Play my version of Unity Learn: Stealth on itch.io Except from the lighting, that is much brighter in my version, the result is very similar from what I expected.

2D Roguelike

Quoting the videos, this project is a “small turn-based tile-based roguelike game”. It’s categorized as a Intermediate project, but I don’t feel it’s not as hard as Stealth.
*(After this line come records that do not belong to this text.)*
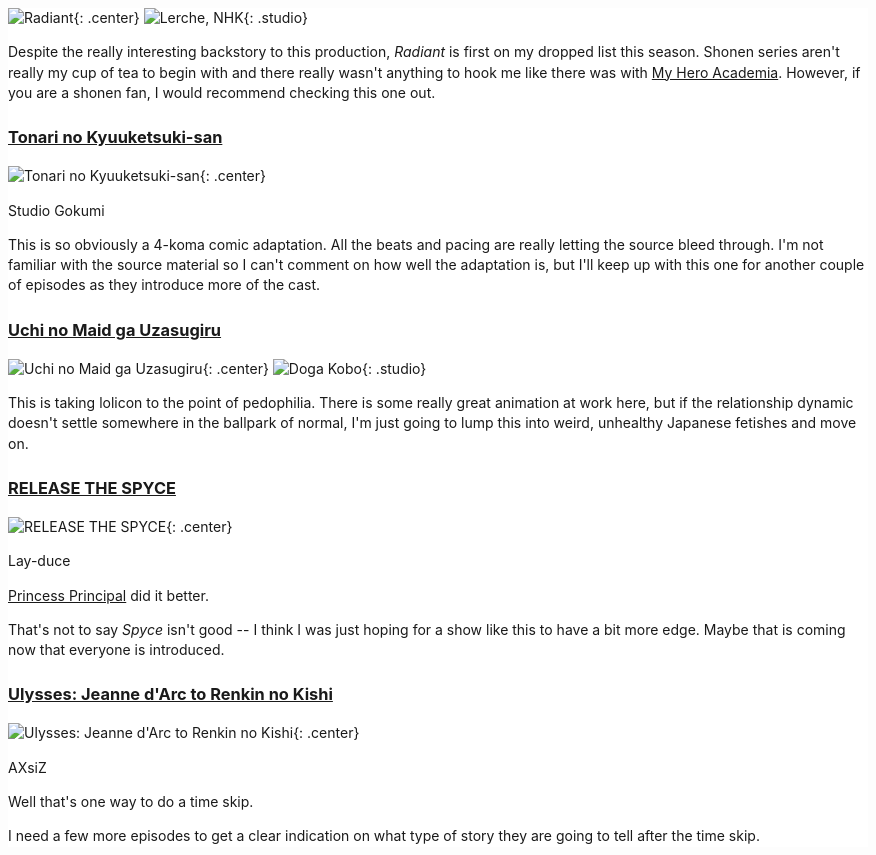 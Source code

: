 ![Radiant]({filename}/images/anime/2018/fall/101024-4dFUVMKSE0Q1.jpg "Radiant"){: .center} 
![Lerche, NHK]({filename}/images/anime/studios/half/lerche.png){: .studio}

Despite the really interesting backstory to this production, *Radiant* is first on my dropped list this season. Shonen series aren't really my cup of tea to begin with and there really wasn't anything to hook me like there was with [My Hero Academia](https://anilist.co/anime/21459/Boku-no-Hero-Academia/). However, if you are a shonen fan, I would recommend checking this one out.



### [Tonari no Kyuuketsuki-san](https://anilist.co/anime/101371)

![Tonari no Kyuuketsuki-san]({filename}/images/anime/2018/fall/101371-K4cKNCyTRw04.png "Tonari no Kyuuketsuki-san"){: .center} 
<div class="studio">Studio Gokumi</div>

This is so obviously a 4-koma comic adaptation. All the beats and pacing are really letting the source bleed through. I'm not familiar with the source material so I can't comment on how well the adaptation is, but I'll keep up with this one for another couple of episodes as they introduce more of the cast.


### [Uchi no Maid ga Uzasugiru](https://anilist.co/anime/101506)

![Uchi no Maid ga Uzasugiru]({filename}/images/anime/2018/fall/101506-uY2udopqvdYp.jpg "Uchi no Maid ga Uzasugiru"){: .center} 
![Doga Kobo]({filename}/images/anime/studios/half/dogakobo.png){: .studio}

This is taking lolicon to the point of pedophilia. There is some really great animation at work here, but if the relationship dynamic doesn't settle somewhere in the ballpark of normal, I'm just going to lump this into weird, unhealthy Japanese fetishes and move on.



### [RELEASE THE SPYCE](https://anilist.co/anime/101014)

![RELEASE THE SPYCE]({filename}/images/anime/2018/fall/101014-D61mk3qviix3.jpg "RELEASE THE SPYCE"){: .center} 
<div class="studio">Lay-duce</div>

[Princess Principal](https://anilist.co/anime/98505/Princess-Principal/) did it better.

That's not to say *Spyce* isn't good -- I think I was just hoping for a show like this to have a bit more edge. Maybe that is coming now that everyone is introduced.


### [Ulysses: Jeanne d'Arc to Renkin no Kishi](https://anilist.co/anime/100432)

![Ulysses: Jeanne d'Arc to Renkin no Kishi]({filename}/images/anime/2018/fall/100432-uh8RbRmENiER.jpg "Ulysses: Jeanne d'Arc to Renkin no Kishi"){: .center} 
<div class="studio">AXsiZ</div>

Well that's one way to do a time skip.

I need a few more episodes to get a clear indication on what type of story they are going to tell after the time skip.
As the others, it comes with all the assets and preset tags and layers.

So far, this is the only guide that’s made for Unity 5. It uses the new 2D features and mobile build targeting, with touch inputs.

Sometimes it’s hard to follow the guide when selecting sprites, but that’s not a big issue.

Time to finish: 4 hours Rating: :+1:

Content Highlights
  1. Project Introduction
  2. Player and Enemy Animations
    • Sprites
    • Animation
  3. Creating the Tile Prefabs
  4. Writing the Board Manager
    • Random (Unity)
    • Instantiating tiles
  5. Writing the Game Manager
    • Singletons (in some way)
  6. Moving Object Script
    • Inheritance
    • Generics
  7. Creating Destructible Walls
  8. Player Animator Controller
    • 2D animation transitions
  9. Writing the Player Script
    • HideInInspector
  10. Writing the Enemy Script
    • Turns
  11. Enemy Animator Controller
  12. Adding UI & Level Transitions
    • UI positioning
  13. Audio and Sound Manager
    • Variadic functions
    • Sounds in 2D games
  14. Adding Mobile Controls
    • Platform specific code
    • Touch input
    • Testing on a device
Results

Play my version of Unity Learn: 2D Roguelike on itch.io

Next

There are the stretch goals from Stealth projects, which I’ll be doing sometime in the future. I also plan to revisit the other projects and try to fix the issues I have on them as soon I feel more comfortable with Unity. I’ll update this project with the information on these plans.